I picked up a Delphi Roady2 with car and home kit for $49 directly from XM at the following link:

http://www.xmradio.com/friends/

Then enter one of the following email addresses:

[email protected]
[email protected]
[email protected]
[email protected]
[email protected]
[email protected]
[email protected]


----------



## mallardhunter (May 15, 2004)

I thought about getting it, but I realized you have to pay every month.


----------



## duketter (Nov 24, 2004)

SiouxperDave25 -- How do you use the home part of the unit you bought? Where does the antenna go? Do you have a seperate antenna for your car and for your home? Is that all included in the price? For $49 that is a great deal.


----------



## Ref (Jul 21, 2003)

I have an XM and I love it. I would not buy a sirius because they have some garbage on there that doesn't belong on the airwaves anywhere.


----------



## SiouxperDave25 (Oct 6, 2002)

duketter said:


> SiouxperDave25 -- How do you use the home part of the unit you bought?

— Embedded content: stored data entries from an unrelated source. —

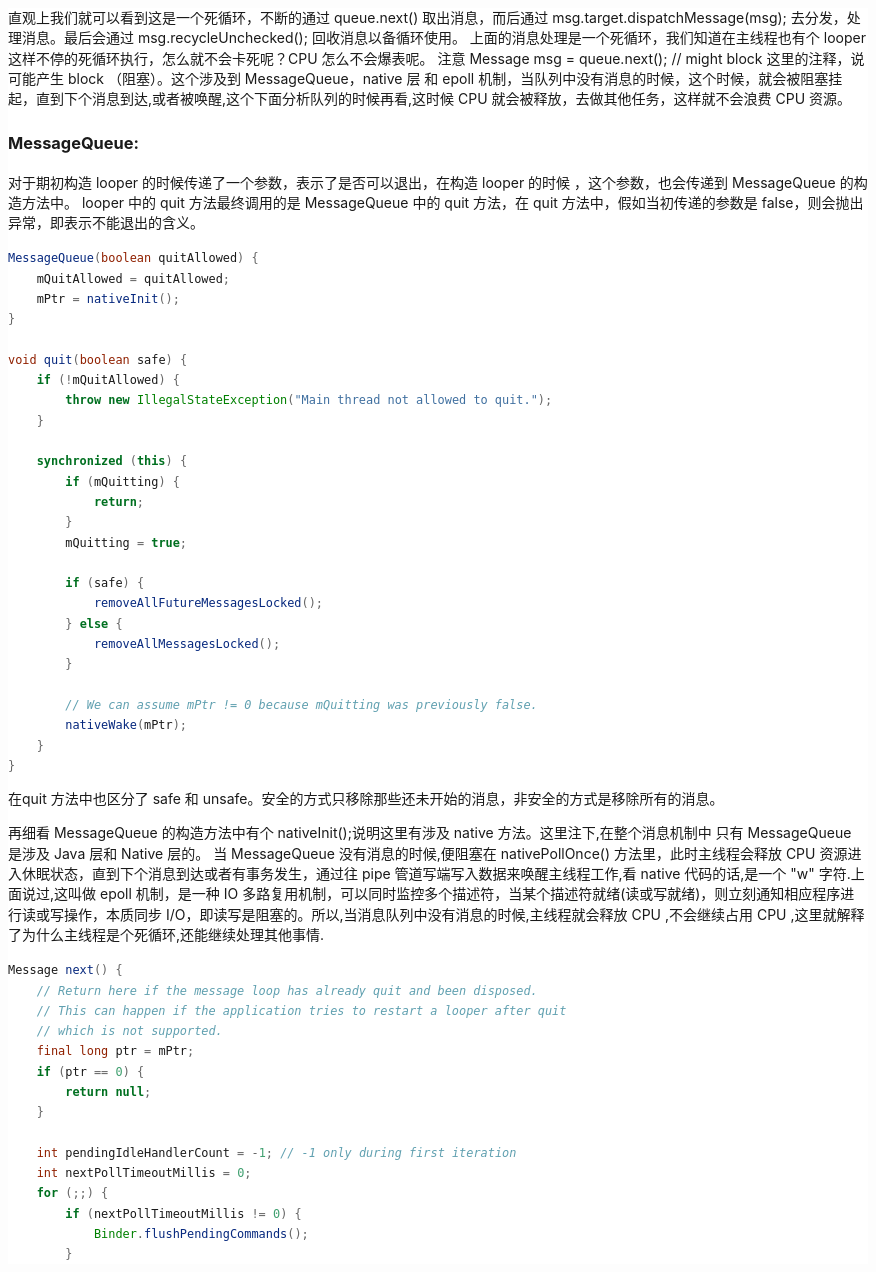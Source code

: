 直观上我们就可以看到这是一个死循环，不断的通过 queue.next() 取出消息，而后通过 msg.target.dispatchMessage(msg); 去分发，处理消息。最后会通过 msg.recycleUnchecked(); 回收消息以备循环使用。
上面的消息处理是一个死循环，我们知道在主线程也有个 looper 这样不停的死循环执行，怎么就不会卡死呢？CPU 怎么不会爆表呢。
注意 Message msg = queue.next(); // might block 这里的注释，说可能产生 block （阻塞）。这个涉及到 MessageQueue，native 层 和 epoll 机制，当队列中没有消息的时候，这个时候，就会被阻塞挂起，直到下个消息到达,或者被唤醒,这个下面分析队列的时候再看,这时候 CPU 就会被释放，去做其他任务，这样就不会浪费 CPU 资源。


### MessageQueue:

对于期初构造 looper 的时候传递了一个参数，表示了是否可以退出，在构造 looper 的时候 ，这个参数，也会传递到 MessageQueue  的构造方法中。
looper 中的 quit 方法最终调用的是 MessageQueue 中的 quit 方法，在 quit 方法中，假如当初传递的参数是 false，则会抛出异常，即表示不能退出的含义。

```java
MessageQueue(boolean quitAllowed) {
    mQuitAllowed = quitAllowed;
    mPtr = nativeInit();
}

void quit(boolean safe) {
    if (!mQuitAllowed) {
        throw new IllegalStateException("Main thread not allowed to quit.");
    }

    synchronized (this) {
        if (mQuitting) {
            return;
        }
        mQuitting = true;

        if (safe) {
            removeAllFutureMessagesLocked();
        } else {
            removeAllMessagesLocked();
        }

        // We can assume mPtr != 0 because mQuitting was previously false.
        nativeWake(mPtr);
    }
}
```

在quit 方法中也区分了 safe 和 unsafe。安全的方式只移除那些还未开始的消息，非安全的方式是移除所有的消息。

再细看 MessageQueue 的构造方法中有个 nativeInit();说明这里有涉及 native 方法。这里注下,在整个消息机制中 只有 MessageQueue 是涉及 Java 层和 Native 层的。
当 MessageQueue 没有消息的时候,便阻塞在 nativePollOnce() 方法里，此时主线程会释放 CPU 资源进入休眠状态，直到下个消息到达或者有事务发生，通过往 pipe 管道写端写入数据来唤醒主线程工作,看 native 代码的话,是一个 "w" 字符.上面说过,这叫做 epoll 机制，是一种 IO 多路复用机制，可以同时监控多个描述符，当某个描述符就绪(读或写就绪)，则立刻通知相应程序进行读或写操作，本质同步 I/O，即读写是阻塞的。所以,当消息队列中没有消息的时候,主线程就会释放 CPU ,不会继续占用 CPU ,这里就解释了为什么主线程是个死循环,还能继续处理其他事情.

```java
Message next() {
    // Return here if the message loop has already quit and been disposed.
    // This can happen if the application tries to restart a looper after quit
    // which is not supported.
    final long ptr = mPtr;
    if (ptr == 0) {
        return null;
    }

    int pendingIdleHandlerCount = -1; // -1 only during first iteration
    int nextPollTimeoutMillis = 0;
    for (;;) {
        if (nextPollTimeoutMillis != 0) {
            Binder.flushPendingCommands();
        }

```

You can use the cassette adapter, built in FM modulator or hook directly to the receiver using a RCA patch cord.



> Where does the antenna go? Do you have a seperate antenna for your car and for your home?

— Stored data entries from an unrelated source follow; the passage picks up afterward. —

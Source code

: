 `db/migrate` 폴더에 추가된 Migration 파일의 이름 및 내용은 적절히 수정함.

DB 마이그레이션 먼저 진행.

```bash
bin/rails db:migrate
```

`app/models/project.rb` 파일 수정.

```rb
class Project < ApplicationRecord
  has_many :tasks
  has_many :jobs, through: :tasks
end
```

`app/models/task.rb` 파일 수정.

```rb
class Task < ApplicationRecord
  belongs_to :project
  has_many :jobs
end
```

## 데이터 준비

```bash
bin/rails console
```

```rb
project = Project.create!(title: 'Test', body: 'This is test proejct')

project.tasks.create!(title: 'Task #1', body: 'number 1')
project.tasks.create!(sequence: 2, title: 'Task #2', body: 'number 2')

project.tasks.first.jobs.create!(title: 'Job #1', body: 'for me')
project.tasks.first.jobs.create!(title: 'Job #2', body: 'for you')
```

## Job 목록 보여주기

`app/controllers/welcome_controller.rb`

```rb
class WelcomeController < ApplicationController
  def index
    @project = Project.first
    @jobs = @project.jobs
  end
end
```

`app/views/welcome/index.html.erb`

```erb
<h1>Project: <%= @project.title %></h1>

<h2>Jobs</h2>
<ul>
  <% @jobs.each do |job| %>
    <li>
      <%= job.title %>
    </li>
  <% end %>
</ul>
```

You'll get a seperate antenna for your home and auto. You'll need a south facing window for the home antenna (the XM satellites are located over the equator). The magnetic auto antenna is omnidirectional and is normally placed on the roof of the vehicle.



> Is that all included in the price? For $49 that is a great deal.

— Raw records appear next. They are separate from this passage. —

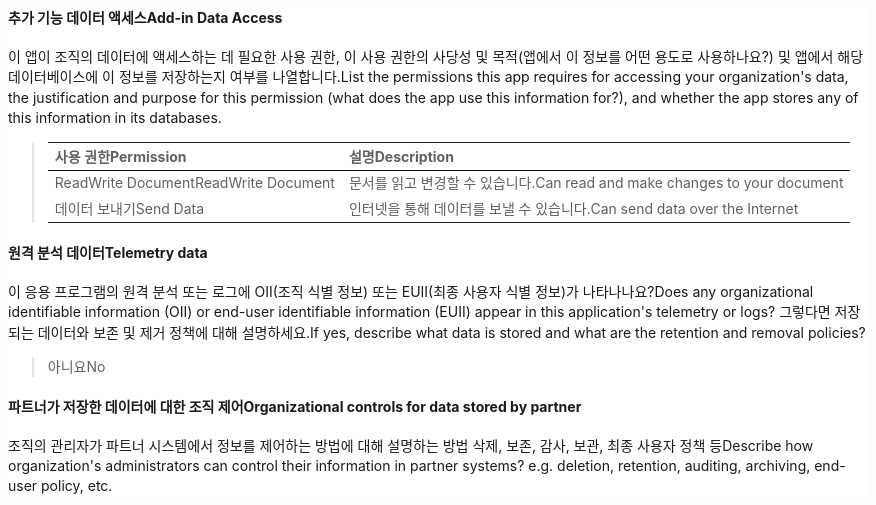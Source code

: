 

#### <a name="add-in-data-access"></a><span data-ttu-id="c34ec-151">추가 기능 데이터 액세스</span><span class="sxs-lookup"><span data-stu-id="c34ec-151">Add-in Data Access</span></span>

<span data-ttu-id="c34ec-152">이 앱이 조직의 데이터에 액세스하는 데 필요한 사용 권한, 이 사용 권한의 사당성 및 목적(앱에서 이 정보를 어떤 용도로 사용하나요?) 및 앱에서 해당 데이터베이스에 이 정보를 저장하는지 여부를 나열합니다.</span><span class="sxs-lookup"><span data-stu-id="c34ec-152">List the permissions this app requires for accessing your organization's data, the justification and purpose for this permission (what does the app use this information for?), and whether the app stores any of this information in its databases.</span></span>

>| <span data-ttu-id="c34ec-153">**사용 권한**</span><span class="sxs-lookup"><span data-stu-id="c34ec-153">**Permission**</span></span>  | <span data-ttu-id="c34ec-154">**설명**</span><span class="sxs-lookup"><span data-stu-id="c34ec-154">**Description**</span></span> |
>|:----------------|:----------------|
>| <span data-ttu-id="c34ec-155">ReadWrite Document</span><span class="sxs-lookup"><span data-stu-id="c34ec-155">ReadWrite Document</span></span> | <span data-ttu-id="c34ec-156">문서를 읽고 변경할 수 있습니다.</span><span class="sxs-lookup"><span data-stu-id="c34ec-156">Can read and make changes to your document</span></span> |
>| <span data-ttu-id="c34ec-157">데이터 보내기</span><span class="sxs-lookup"><span data-stu-id="c34ec-157">Send Data</span></span> | <span data-ttu-id="c34ec-158">인터넷을 통해 데이터를 보낼 수 있습니다.</span><span class="sxs-lookup"><span data-stu-id="c34ec-158">Can send data over the Internet</span></span> |

#### <a name="telemetry-data"></a><span data-ttu-id="c34ec-159">원격 분석 데이터</span><span class="sxs-lookup"><span data-stu-id="c34ec-159">Telemetry data</span></span>

<span data-ttu-id="c34ec-160">이 응용 프로그램의 원격 분석 또는 로그에 OII(조직 식별 정보) 또는 EUII(최종 사용자 식별 정보)가 나타나나요?</span><span class="sxs-lookup"><span data-stu-id="c34ec-160">Does any organizational identifiable information (OII) or end-user identifiable information (EUII) appear in this application's telemetry or logs?</span></span> <span data-ttu-id="c34ec-161">그렇다면 저장되는 데이터와 보존 및 제거 정책에 대해 설명하세요.</span><span class="sxs-lookup"><span data-stu-id="c34ec-161">If yes, describe what data is stored and what are the retention and removal policies?</span></span>

><span data-ttu-id="c34ec-162">아니요</span><span class="sxs-lookup"><span data-stu-id="c34ec-162">No</span></span>

#### <a name="organizational-controls-for-data-stored-by-partner"></a><span data-ttu-id="c34ec-163">파트너가 저장한 데이터에 대한 조직 제어</span><span class="sxs-lookup"><span data-stu-id="c34ec-163">Organizational controls for data stored by partner</span></span>

<span data-ttu-id="c34ec-164">조직의 관리자가 파트너 시스템에서 정보를 제어하는 방법에 대해 설명하는 방법 삭제, 보존, 감사, 보관, 최종 사용자 정책 등</span><span class="sxs-lookup"><span data-stu-id="c34ec-164">Describe how organization's administrators can control their information in partner systems? e.g. deletion, retention, auditing, archiving, end-user policy, etc.</span></span>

Everything but the remote control.

The car kit includes everything found at this link:

http://www.crutchfield.com/S-dET7mOsKpa ... play=L#Tab

The home kit comes with the home antenna, RCA patch cord, stand (the one I received varied a little from the one pictured) and power supply (the remote is not included):

http://www.crutchfield.com/S-BShSMVgKMV ... 040sa10069

Here are a couple of sites that have a lot of good info:

www.xm411.com
www.xmfan.com


----------



## Shu (Oct 21, 2003)

My bro has Sirius and says he picked it over XM due to the football games. Is that the main difference?


----------



## SnakeyJake1 (Mar 22, 2005)

That's about the main difference now. XM used to be only 9.99/mo compared to Sirius' 12.95. Now XM is adding some programming and is going up to 12.99 unless you buy a year at a time. XM has every MLB game also. I'd rather listen to baseball on the radio and watch football.


----------



## Bore.224 (Mar 23, 2005)

All I need is the sound of the air throught the trees, and my best of the Doors album. 8)


----------



## mallardwacker (Dec 6, 2004)

I have XM and love it. When I'm driving through western southdakota, wyoming, nebraska and montana where stations are rare, that $10 a month is worth every penny..


----------



## Eric Hustad (Feb 25, 2002)

I signed up for two years of XM radio when I bought my Avalanche. I can't imagine not having it now when out hunting/traveling etc. I get stock reports, sports, talk, and every kind of music a person could want. Pretty cheap entertainment in the car....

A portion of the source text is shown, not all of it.